(Problem to solve):
Starting at the first line of the data, please print exactly those lines through the one that holds "<http://finance.eastmoney.com/news/1351,202112142212118488.html>", omitting every picture.

───── Exercise input

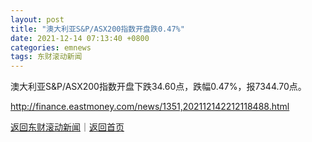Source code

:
 ```yaml
---
layout: post
title: "澳大利亚S&P/ASX200指数开盘跌0.47%"
date: 2021-12-14 07:13:40 +0800
categories: emnews
tags: 东财滚动新闻
---
```


澳大利亚S&P/ASX200指数开盘下跌34.60点，跌幅0.47%，报7344.70点。

<http://finance.eastmoney.com/news/1351,202112142212118488.html>

[返回东财滚动新闻](//finews.withounder.com/emnews/)｜[返回首页](//finews.withounder.com/)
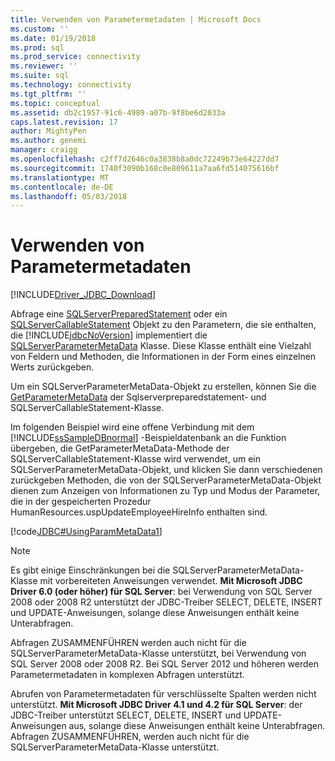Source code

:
 ```yaml
---
title: Verwenden von Parametermetadaten | Microsoft Docs
ms.custom: ''
ms.date: 01/19/2018
ms.prod: sql
ms.prod_service: connectivity
ms.reviewer: ''
ms.suite: sql
ms.technology: connectivity
ms.tgt_pltfrm: ''
ms.topic: conceptual
ms.assetid: db2c1957-91c6-4989-a07b-9f8be6d2033a
caps.latest.revision: 17
author: MightyPen
ms.author: genemi
manager: craigg
ms.openlocfilehash: c2ff7d2646c0a3838b8a0dc72249b73e64227dd7
ms.sourcegitcommit: 1740f3090b168c0e809611a7aa6fd514075616bf
ms.translationtype: MT
ms.contentlocale: de-DE
ms.lasthandoff: 05/03/2018
---
```

# <a name="using-parameter-metadata"></a>Verwenden von Parametermetadaten
[!INCLUDE[Driver_JDBC_Download](../../includes/driver_jdbc_download.md)]

  Abfrage eine [SQLServerPreparedStatement](../../connect/jdbc/reference/sqlserverpreparedstatement-class.md) oder ein [SQLServerCallableStatement](../../connect/jdbc/reference/sqlservercallablestatement-class.md) Objekt zu den Parametern, die sie enthalten, die [!INCLUDE[jdbcNoVersion](../../includes/jdbcnoversion_md.md)] implementiert die [ SQLServerParameterMetaData](../../connect/jdbc/reference/sqlserverparametermetadata-class.md) Klasse. Diese Klasse enthält eine Vielzahl von Feldern und Methoden, die Informationen in der Form eines einzelnen Werts zurückgeben.  
  
 Um ein SQLServerParameterMetaData-Objekt zu erstellen, können Sie die [GetParameterMetaData](../../connect/jdbc/reference/getparametermetadata-method-sqlserverpreparedstatement.md) der Sqlserverpreparedstatement- und SQLServerCallableStatement-Klasse.  
  
 Im folgenden Beispiel wird eine offene Verbindung mit dem [!INCLUDE[ssSampleDBnormal](../../includes/sssampledbnormal_md.md)] -Beispieldatenbank an die Funktion übergeben, die GetParameterMetaData-Methode der SQLServerCallableStatement-Klasse wird verwendet, um ein SQLServerParameterMetaData-Objekt, und klicken Sie dann verschiedenen zurückgeben Methoden, die von der SQLServerParameterMetaData-Objekt dienen zum Anzeigen von Informationen zu Typ und Modus der Parameter, die in der gespeicherten Prozedur HumanResources.uspUpdateEmployeeHireInfo enthalten sind.  
  
 [!code[JDBC#UsingParamMetaData1](../../connect/jdbc/codesnippet/Java/using-parameter-metadata_1.java)]  
    
> [!NOTE]  
Es gibt einige Einschränkungen bei die SQLServerParameterMetaData-Klasse mit vorbereiteten Anweisungen verwendet. 
**Mit Microsoft JDBC Driver 6.0 (oder höher) für SQL Server**: bei Verwendung von SQL Server 2008 oder 2008 R2 unterstützt der JDBC-Treiber SELECT, DELETE, INSERT und UPDATE-Anweisungen, solange diese Anweisungen enthält keine Unterabfragen.  

Abfragen ZUSAMMENFÜHREN werden auch nicht für die SQLServerParameterMetaData-Klasse unterstützt, bei Verwendung von SQL Server 2008 oder 2008 R2. Bei SQL Server 2012 und höheren werden Parametermetadaten in komplexen Abfragen unterstützt.  

Abrufen von Parametermetadaten für verschlüsselte Spalten werden nicht unterstützt. **Mit Microsoft JDBC Driver 4.1 und 4.2 für SQL Server**: der JDBC-Treiber unterstützt SELECT, DELETE, INSERT und UPDATE-Anweisungen aus, solange diese Anweisungen enthält keine Unterabfragen. Abfragen ZUSAMMENFÜHREN, werden auch nicht für die SQLServerParameterMetaData-Klasse unterstützt.  
  
  
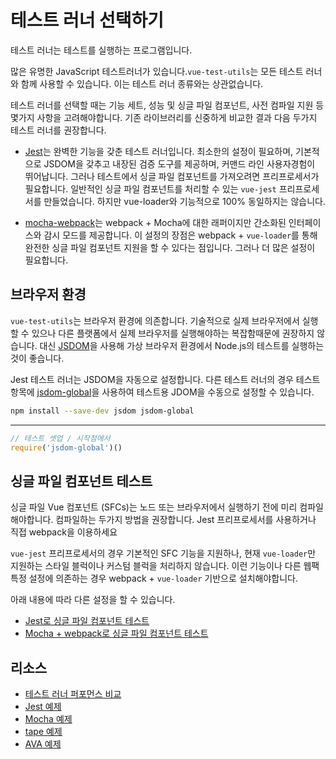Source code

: # 테스트 러너 선택하기

테스트 러너는 테스트를 실행하는 프로그램입니다.

많은 유명한 JavaScript 테스트러너가 있습니다.`vue-test-utils`는 모든 테스트 러너와 함께 사용할 수 있습니다. 이는 테스트 러너 종류와는 상관없습니다.

테스트 러너를 선택할 때는 기능 세트, 성능 및 싱글 파일 컴포넌트, 사전 컴파일 지원 등 몇가지 사항을 고려해야합니다. 기존 라이브러리를 신중하게 비교한 결과 다음 두가지 테스트 러너를 권장합니다.

- [Jest](https://facebook.github.io/jest/docs/en/getting-started.html#content)는 완벽한 기능을 갖춘 테스트 러너입니다. 최소한의 설정이 필요하며, 기본적으로 JSDOM을 갖추고 내장된 검증 도구를 제공하며, 커맨드 라인 사용자경험이 뛰어납니다. 그러나 테스트에서 싱글 파일 컴포넌트를 가져오려면 프리프로세서가 필요합니다. 일반적인 싱글 파일 컴포넌트를 처리할 수 있는 `vue-jest` 프리프로세서를 만들었습니다. 하지만 vue-loader와 기능적으로 100% 동일하지는 않습니다.

- [mocha-webpack](https://github.com/zinserjan/mocha-webpack)는 webpack + Mocha에 대한 래퍼이지만 간소화된 인터페이스와 감시 모드를 제공합니다. 이 설정의 장점은 webpack + `vue-loader`를 통해 완전한 싱글 파일 컴포넌트 지원을 할 수 있다는 점입니다. 그러나 더 많은 설정이 필요합니다.

## 브라우저 환경

`vue-test-utils`는 브라우저 환경에 의존합니다. 기술적으로 실제 브라우저에서 실행할 수 있으나 다른 플랫폼에서 실제 브라우저를 실행해야하는 복잡함때문에 권장하지 않습니다. 대신 [JSDOM](https://github.com/tmpvar/jsdom)을 사용해 가상 브라우저 환경에서 Node.js의 테스트를 실행하는 것이 좋습니다.

Jest 테스트 러너는 JSDOM을 자동으로 설정합니다. 다른 테스트 러너의 경우 테스트 항목에 [jsdom-global](https://github.com/rstacruz/jsdom-global)을 사용하여 테스트용 JDOM을 수동으로 설정할 수 있습니다.

``` bash
npm install --save-dev jsdom jsdom-global
```
---
``` js
// 테스트 셋업 / 시작점에서
require('jsdom-global')()
```

## 싱글 파일 컴포넌트 테스트

싱글 파일 Vue 컴포넌트 (SFCs)는 노드 또는 브라우저에서 실행하기 전에 미리 컴파일해야합니다. 컴파일하는 두가지 방법을 권장합니다. Jest 프리프로세서를 사용하거나 직접 webpack을 이용하세요

`vue-jest` 프리프로세서의 경우 기본적인 SFC 기능을 지원하나, 현재 `vue-loader`만 지원하는 스타일 블럭이나 커스텀 블럭을 처리하지 않습니다. 이런 기능이나 다른 웹팩 특정 설정에 의존하는 경우 webpack + `vue-loader` 기반으로 설치해야합니다.

아래 내용에 따라 다른 설정을 할 수 있습니다.

- [Jest로 싱글 파일 컴포넌트 테스트](./testing-SFCs-with-jest.md)
- [Mocha + webpack로 싱글 파일 컴포넌트 테스트](./testing-SFCs-with-mocha-webpack.md)

## 리소스

- [테스트 러너 퍼포먼스 비교](https://github.com/eddyerburgh/vue-unit-test-perf-comparison)
- [Jest 예제](https://github.com/vuejs/vue-test-utils-jest-example)
- [Mocha 예제](https://github.com/vuejs/vue-test-utils-mocha-webpack-example)
- [tape 예제](https://github.com/eddyerburgh/vue-test-utils-tape-example)
- [AVA 예제](https://github.com/eddyerburgh/vue-test-utils-ava-example)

──────────

(Result of this task):
Source code

:
 ```yaml
---
layout: post
title: "澳大利亚S&P/ASX200指数开盘跌0.47%"
date: 2021-12-14 07:13:40 +0800
categories: emnews
tags: 东财滚动新闻
---
```


澳大利亚S&P/ASX200指数开盘下跌34.60点，跌幅0.47%，报7344.70点。

<http://finance.eastmoney.com/news/1351,202112142212118488.html>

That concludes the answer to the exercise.